**Problem to work on:** In the entries that follow, find each line with the word "Purpose" and copy it.

Extracted entries Start Marker

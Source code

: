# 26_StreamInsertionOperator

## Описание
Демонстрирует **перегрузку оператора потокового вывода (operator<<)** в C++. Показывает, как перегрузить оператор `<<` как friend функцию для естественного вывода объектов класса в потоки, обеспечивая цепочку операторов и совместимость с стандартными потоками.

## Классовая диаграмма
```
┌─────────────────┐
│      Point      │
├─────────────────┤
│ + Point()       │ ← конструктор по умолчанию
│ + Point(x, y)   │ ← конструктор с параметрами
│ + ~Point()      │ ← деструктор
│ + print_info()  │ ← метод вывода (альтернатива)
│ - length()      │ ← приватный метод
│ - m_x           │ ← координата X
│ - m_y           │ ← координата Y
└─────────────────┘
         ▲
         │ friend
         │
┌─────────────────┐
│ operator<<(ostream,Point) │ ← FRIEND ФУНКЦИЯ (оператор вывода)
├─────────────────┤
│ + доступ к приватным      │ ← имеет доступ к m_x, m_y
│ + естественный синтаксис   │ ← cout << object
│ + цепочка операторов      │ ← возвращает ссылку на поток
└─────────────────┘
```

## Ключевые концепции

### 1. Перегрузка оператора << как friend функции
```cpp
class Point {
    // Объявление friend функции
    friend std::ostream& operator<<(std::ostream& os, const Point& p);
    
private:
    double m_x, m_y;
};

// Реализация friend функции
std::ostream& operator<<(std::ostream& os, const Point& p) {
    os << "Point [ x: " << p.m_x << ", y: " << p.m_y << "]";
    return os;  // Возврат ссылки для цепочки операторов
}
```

Extracted entries End Marker
Extracted entries Start Marker

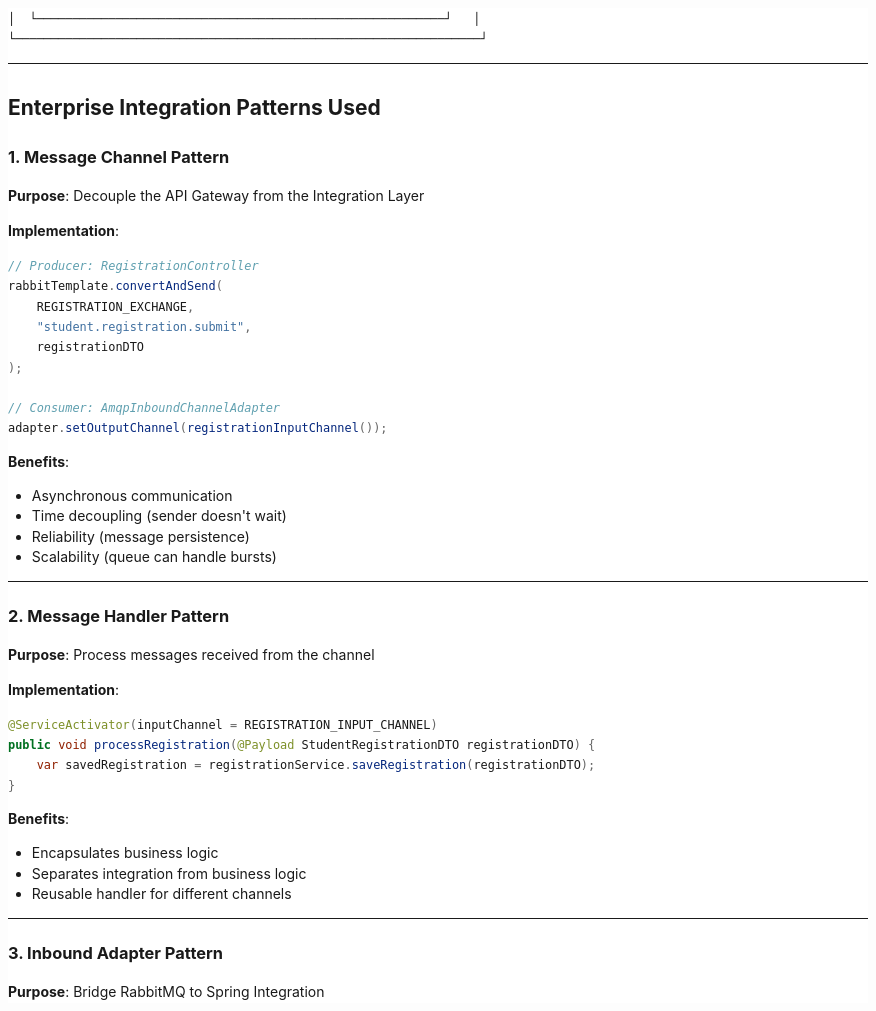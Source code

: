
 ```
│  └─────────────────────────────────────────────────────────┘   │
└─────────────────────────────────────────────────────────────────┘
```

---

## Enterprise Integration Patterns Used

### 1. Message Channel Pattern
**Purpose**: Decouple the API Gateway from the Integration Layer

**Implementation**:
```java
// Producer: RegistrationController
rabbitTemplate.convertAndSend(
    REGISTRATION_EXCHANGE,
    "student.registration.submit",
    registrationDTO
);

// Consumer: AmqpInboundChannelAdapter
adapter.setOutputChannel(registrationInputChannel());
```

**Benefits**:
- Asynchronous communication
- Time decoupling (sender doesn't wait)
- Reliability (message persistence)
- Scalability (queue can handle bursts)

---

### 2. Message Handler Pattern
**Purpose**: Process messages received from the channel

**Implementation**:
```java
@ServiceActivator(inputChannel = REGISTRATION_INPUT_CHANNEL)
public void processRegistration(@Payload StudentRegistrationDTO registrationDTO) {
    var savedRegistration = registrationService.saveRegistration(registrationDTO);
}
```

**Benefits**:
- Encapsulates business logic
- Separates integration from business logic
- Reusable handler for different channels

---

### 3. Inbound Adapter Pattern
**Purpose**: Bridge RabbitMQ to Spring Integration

Extracted entries End Marker
Extracted entries Start Marker

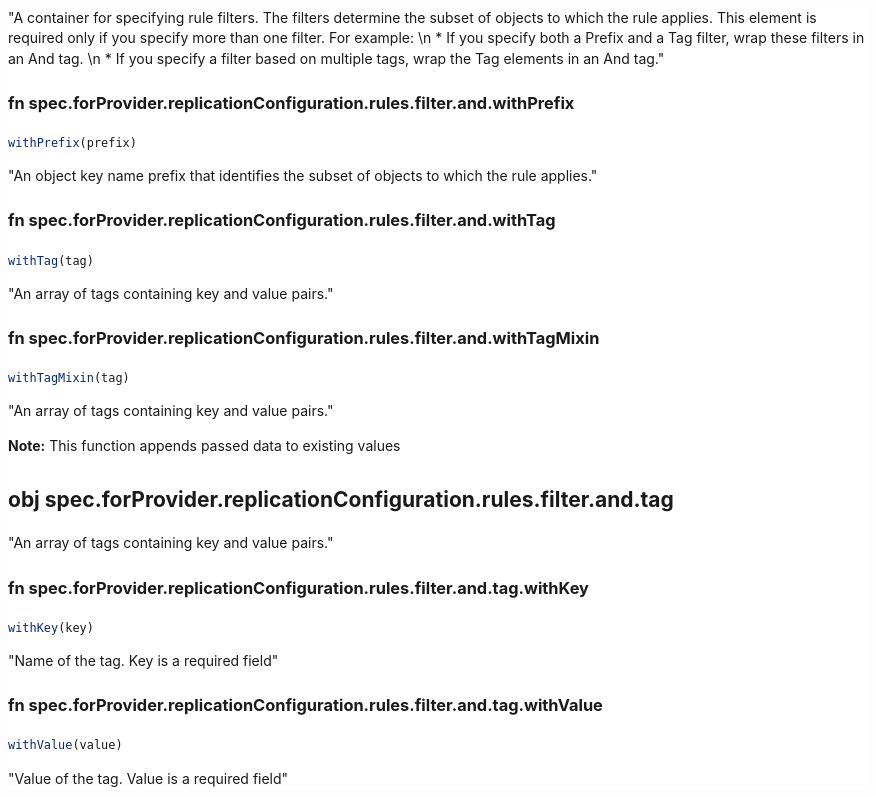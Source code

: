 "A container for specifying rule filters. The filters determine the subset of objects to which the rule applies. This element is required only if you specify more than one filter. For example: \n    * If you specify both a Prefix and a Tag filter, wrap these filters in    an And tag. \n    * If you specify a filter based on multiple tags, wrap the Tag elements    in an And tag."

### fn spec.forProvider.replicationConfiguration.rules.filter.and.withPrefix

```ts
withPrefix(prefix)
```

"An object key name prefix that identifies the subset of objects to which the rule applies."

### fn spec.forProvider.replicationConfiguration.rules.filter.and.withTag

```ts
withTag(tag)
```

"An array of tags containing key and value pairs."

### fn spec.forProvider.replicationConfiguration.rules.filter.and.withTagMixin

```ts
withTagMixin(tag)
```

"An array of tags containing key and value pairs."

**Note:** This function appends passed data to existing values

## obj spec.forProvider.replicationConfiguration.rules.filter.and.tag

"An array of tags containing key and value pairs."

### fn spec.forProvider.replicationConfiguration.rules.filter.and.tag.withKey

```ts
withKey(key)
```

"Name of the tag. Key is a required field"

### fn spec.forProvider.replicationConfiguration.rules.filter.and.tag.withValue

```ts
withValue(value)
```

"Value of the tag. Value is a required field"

Extracted entries End Marker

**Answer to this problem:**
**Purpose**: Decouple the API Gateway from the Integration Layer
**Purpose**: Process messages received from the channel
**Purpose**: Bridge RabbitMQ to Spring Integration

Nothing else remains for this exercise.